One thing to keep in mind is, this isn’t the Loki that joined forces with Thor (and the “Revengers”) in 2017’s Thor: Ragnarok. This is a somewhat younger Loki, right after his defeat at the hands of the Avengers five years earlier in 2012’s The Avengers. Judging by the trailers, Loki picks up right after the younger Loki escapes with the Tesseract in a time-travel scene in 2019’s Avengers: Endgame. Yeah, it’s a bit confusing, but stick with us: Owen Wilson’s Mobius M. Mobius works at the Time Variance Authority and is trying to fix the timeline that apparently Loki has damaged. So, in some ways, it might be similar in tone to Ragnarok: cosmic and epic in scope but also fun and funny (surely Marvel cast Wilson for his comedic abilities, and show creator Michael Waldron comes from Rick And Morty).
But if you want to watch Loki and you’re new to the Marvel Cinematic Universe, or if you just haven’t memorized every film, here’s a list of movies you might want to catch before the premiere drops.
Thor (2011): The film not only introduced the Asgardian brothers Thor and Loki to the Marvel Universe but actors Chris Hemsworth and Tom Hiddleston, who were relatively unknown names but were part of a cast that included Sir Anthony Hopkins, Natalie Portman, Stellan Skarsgard, Idris Elba and Rene Russo. The film established Loki as a rogue with a motivation that you could understand, if not totally agree with. His charisma rivaled that of Thor’s, and he was the best villain that we’d seen in the MCUs then-short history. And, because of the post-credits scene, we knew he’d be back…
The Avengers (2012): … and he was back, just months later, in the first major MCU crossover film. It was appropriate, as Loki was the villain in Avengers issue #1, back in 1963 (back then, the lineup was Iron Man, Thor, Hulk, Ant-Man and the Wasp; Captain America didn’t join until issue 4). Of course, the Avengers prevailed and Thor took Loki to Asgard where he was imprisoned.
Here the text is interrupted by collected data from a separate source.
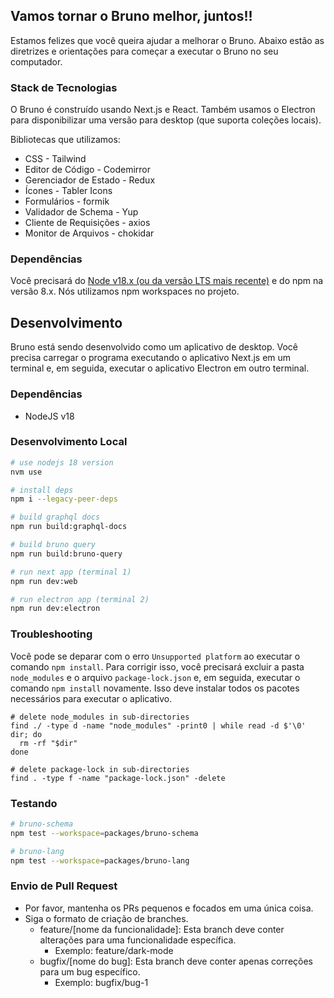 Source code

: ## Vamos tornar o Bruno melhor, juntos!!

Estamos felizes que você queira ajudar a melhorar o Bruno. Abaixo estão as diretrizes e orientações para começar a executar o Bruno no seu computador.

### Stack de Tecnologias

O Bruno é construído usando Next.js e React. Também usamos o Electron para disponibilizar uma versão para desktop (que suporta coleções locais).

Bibliotecas que utilizamos:

- CSS - Tailwind
- Editor de Código - Codemirror
- Gerenciador de Estado - Redux
- Ícones - Tabler Icons
- Formulários - formik
- Validador de Schema - Yup
- Cliente de Requisições - axios
- Monitor de Arquivos - chokidar

### Dependências

Você precisará do [Node v18.x (ou da versão LTS mais recente)](https://nodejs.org/en/) e do npm na versão 8.x. Nós utilizamos npm workspaces no projeto.

## Desenvolvimento

Bruno está sendo desenvolvido como um aplicativo de desktop. Você precisa carregar o programa executando o aplicativo Next.js em um terminal e, em seguida, executar o aplicativo Electron em outro terminal.

### Dependências

- NodeJS v18

### Desenvolvimento Local

```bash
# use nodejs 18 version
nvm use

# install deps
npm i --legacy-peer-deps

# build graphql docs
npm run build:graphql-docs

# build bruno query
npm run build:bruno-query

# run next app (terminal 1)
npm run dev:web

# run electron app (terminal 2)
npm run dev:electron
```

### Troubleshooting

Você pode se deparar com o erro `Unsupported platform` ao executar o comando `npm install`. Para corrigir isso, você precisará excluir a pasta `node_modules` e o arquivo `package-lock.json` e, em seguida, executar o comando `npm install` novamente. Isso deve instalar todos os pacotes necessários para executar o aplicativo.

```shell
# delete node_modules in sub-directories
find ./ -type d -name "node_modules" -print0 | while read -d $'\0' dir; do
  rm -rf "$dir"
done

# delete package-lock in sub-directories
find . -type f -name "package-lock.json" -delete
```

### Testando

```bash
# bruno-schema
npm test --workspace=packages/bruno-schema

# bruno-lang
npm test --workspace=packages/bruno-lang
```

### Envio de Pull Request

- Por favor, mantenha os PRs pequenos e focados em uma única coisa.
- Siga o formato de criação de branches.
  - feature/[nome da funcionalidade]: Esta branch deve conter alterações para uma funcionalidade específica.
    - Exemplo: feature/dark-mode
  - bugfix/[nome do bug]: Esta branch deve conter apenas correções para um bug específico.
    - Exemplo: bugfix/bug-1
Thor: The Dark World (2013) Here, Loki is in prison on Asgard, until Thor seeks his help in fighting a huge threat (it’s complicated, and honestly, this is one of the MCU’s lesser films). Stuff happens, Loki appears to sacrifice himself for the greater good and all’s well. Except it’s not: after Thor leaves Odin, we see that it’s not Odin at all: Loki used his shape-shifting abilities to mimic Odin! (Earlier in the film, he took the form of some of Thor’s friends, including Captain America, leading to a hilarious Chris Evans cameo.)
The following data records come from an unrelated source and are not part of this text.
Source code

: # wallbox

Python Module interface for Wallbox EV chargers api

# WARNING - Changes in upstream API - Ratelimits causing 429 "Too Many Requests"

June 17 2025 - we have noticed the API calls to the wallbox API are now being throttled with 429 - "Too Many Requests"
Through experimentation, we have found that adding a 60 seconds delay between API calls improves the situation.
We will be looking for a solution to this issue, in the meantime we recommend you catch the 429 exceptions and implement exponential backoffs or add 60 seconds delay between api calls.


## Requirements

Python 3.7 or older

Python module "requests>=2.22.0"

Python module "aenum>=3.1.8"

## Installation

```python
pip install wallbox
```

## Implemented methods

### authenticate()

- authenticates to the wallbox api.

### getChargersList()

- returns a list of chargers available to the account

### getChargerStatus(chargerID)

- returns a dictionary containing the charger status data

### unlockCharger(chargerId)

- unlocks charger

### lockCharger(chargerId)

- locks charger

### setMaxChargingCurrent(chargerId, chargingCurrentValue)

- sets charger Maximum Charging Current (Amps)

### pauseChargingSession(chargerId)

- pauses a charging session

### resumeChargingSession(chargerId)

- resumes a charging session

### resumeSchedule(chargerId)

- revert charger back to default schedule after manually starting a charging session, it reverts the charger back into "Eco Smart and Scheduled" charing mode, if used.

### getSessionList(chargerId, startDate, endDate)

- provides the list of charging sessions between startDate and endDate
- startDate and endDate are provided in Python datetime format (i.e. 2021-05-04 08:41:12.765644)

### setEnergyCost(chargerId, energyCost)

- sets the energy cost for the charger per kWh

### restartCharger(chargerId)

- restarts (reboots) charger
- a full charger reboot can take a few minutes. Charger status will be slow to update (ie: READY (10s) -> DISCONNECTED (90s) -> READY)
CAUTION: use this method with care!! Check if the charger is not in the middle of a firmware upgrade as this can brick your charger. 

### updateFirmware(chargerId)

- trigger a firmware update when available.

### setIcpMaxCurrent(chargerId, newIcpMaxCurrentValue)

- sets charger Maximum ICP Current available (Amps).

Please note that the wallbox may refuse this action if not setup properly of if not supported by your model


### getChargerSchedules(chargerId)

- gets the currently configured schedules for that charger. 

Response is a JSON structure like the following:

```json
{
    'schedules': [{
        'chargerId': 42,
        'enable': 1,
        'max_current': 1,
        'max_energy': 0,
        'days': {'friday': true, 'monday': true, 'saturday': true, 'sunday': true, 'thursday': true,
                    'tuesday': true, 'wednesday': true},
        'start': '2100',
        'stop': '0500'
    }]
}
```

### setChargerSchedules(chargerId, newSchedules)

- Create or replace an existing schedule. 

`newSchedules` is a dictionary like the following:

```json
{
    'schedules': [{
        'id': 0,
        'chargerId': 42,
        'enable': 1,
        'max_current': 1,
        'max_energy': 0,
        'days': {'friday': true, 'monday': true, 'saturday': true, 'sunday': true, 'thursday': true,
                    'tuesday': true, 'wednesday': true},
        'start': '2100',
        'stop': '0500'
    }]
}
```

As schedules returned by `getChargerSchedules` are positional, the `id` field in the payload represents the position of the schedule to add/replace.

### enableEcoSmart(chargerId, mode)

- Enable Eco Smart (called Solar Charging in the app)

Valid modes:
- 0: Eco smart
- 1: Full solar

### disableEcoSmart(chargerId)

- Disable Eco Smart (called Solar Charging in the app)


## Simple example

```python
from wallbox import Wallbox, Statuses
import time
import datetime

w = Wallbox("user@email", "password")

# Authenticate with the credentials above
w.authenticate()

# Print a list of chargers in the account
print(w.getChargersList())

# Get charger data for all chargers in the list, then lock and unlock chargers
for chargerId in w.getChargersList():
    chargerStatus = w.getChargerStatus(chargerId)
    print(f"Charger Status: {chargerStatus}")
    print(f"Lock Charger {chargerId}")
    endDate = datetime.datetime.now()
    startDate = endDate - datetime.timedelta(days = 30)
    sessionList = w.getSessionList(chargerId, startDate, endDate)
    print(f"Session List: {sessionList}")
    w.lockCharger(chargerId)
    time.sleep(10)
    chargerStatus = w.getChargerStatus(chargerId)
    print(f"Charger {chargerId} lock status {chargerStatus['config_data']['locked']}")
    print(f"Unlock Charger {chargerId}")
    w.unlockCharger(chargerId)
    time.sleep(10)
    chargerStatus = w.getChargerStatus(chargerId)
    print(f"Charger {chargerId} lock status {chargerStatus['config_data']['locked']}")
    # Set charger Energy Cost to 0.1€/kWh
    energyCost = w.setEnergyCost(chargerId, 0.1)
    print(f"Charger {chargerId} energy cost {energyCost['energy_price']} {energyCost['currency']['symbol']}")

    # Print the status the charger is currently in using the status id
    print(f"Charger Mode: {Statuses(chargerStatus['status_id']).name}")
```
Thor: Ragnarok (2017) The best Thor movie, and one of the MCU’s very best films. Thor returns to Asgard and figures out that Loki is mimicking their dad, Odin. They team up to take on their evil older sister, Hela (played deliciously by Cate Blanchett). She kicks their butts and they end up on planet Sakaar, ruled by the Grandmaster (played to perfection by Jeff Goldblum). Weirdly, Loki ends up there weeks before Thor and he’s already made friends with the Grandmaster. Thor meanwhile, is forced to compete in the Grandmaster’s Contest of Champions where he has to take on his “friend from work,” Hulk. They meet up with yet another Asgardian – Valkerie (played by Tessa Thompson) and the four of them return to Asgard, which ultimately meets its demise, but not before the population escapes on a huge spacecraft. And in the final scene, they find themselves face to face with an even huger spacecraft…
Avengers: Infinity War (2018) Infinity War picks up just minutes after Ragnarok ends; Thanos and his forces have decimated the Asgardians ship, with just Thor, Loki, Hulk and Heimdall left. As we said, SPOILER ALERT: Loki dies, ending his story. Or does it?
Avengers: Endgame (2019): By now, half of the universe, including most of the Avengers and their friends, have been “snapped” out of existence. Captain America, Iron Man, Hulk and Ant-Man go back in time to “The Battle of New York” from the first Avengers film, and that’s where Loki changes history by escaping with the Tesseract. As The Ancient One explains to Hulk, their time traveling gambit might have unintended consequences… one of which, clearly, was Loki’s escape, moments later. Which leads us — we think — to the Loki series.
Loki premieres on June 9, 2021 on Disney+ with new episodes dropping every Wednesday. The series is six episodes.